Reproduce exactly the line that contains "### Training Data" and all lines that follow it in the records below, ending with the last one.

──────────

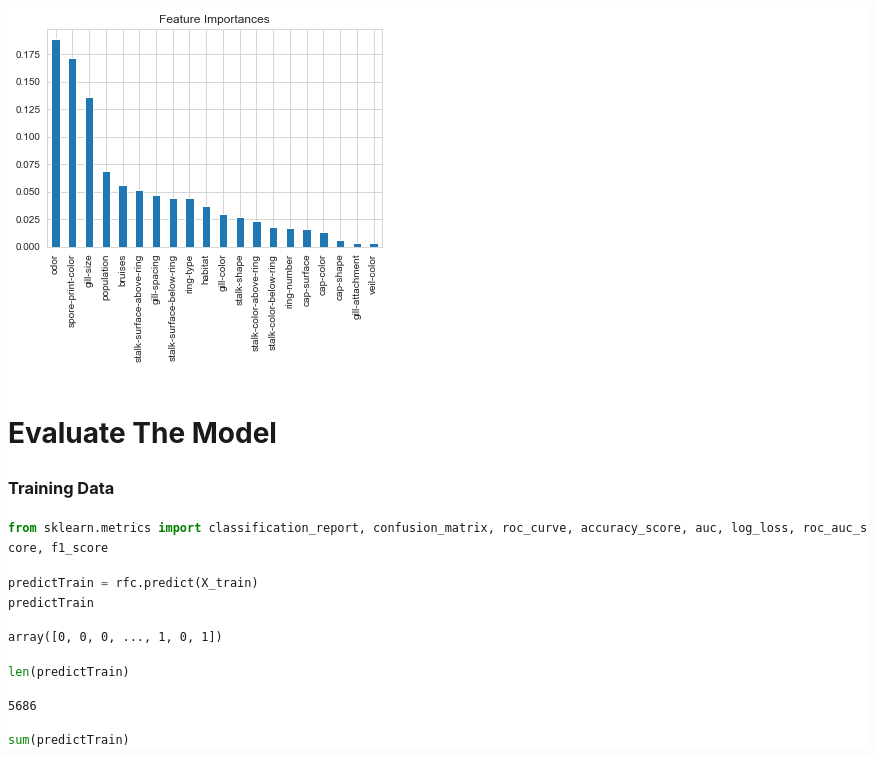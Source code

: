 ![png](screenshots/output_45_1.png)


# Evaluate The Model

### Training Data


```python
from sklearn.metrics import classification_report, confusion_matrix, roc_curve, accuracy_score, auc, log_loss, roc_auc_score, f1_score
```


```python
predictTrain = rfc.predict(X_train)
predictTrain
```




    array([0, 0, 0, ..., 1, 0, 1])




```python
len(predictTrain)
```




    5686




```python
sum(predictTrain)
```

──────────

# [Output of the task]
### Training Data


```python
from sklearn.metrics import classification_report, confusion_matrix, roc_curve, accuracy_score, auc, log_loss, roc_auc_score, f1_score
```


```python
predictTrain = rfc.predict(X_train)
predictTrain
```




    array([0, 0, 0, ..., 1, 0, 1])




```python
len(predictTrain)
```




    5686




```python
sum(predictTrain)
```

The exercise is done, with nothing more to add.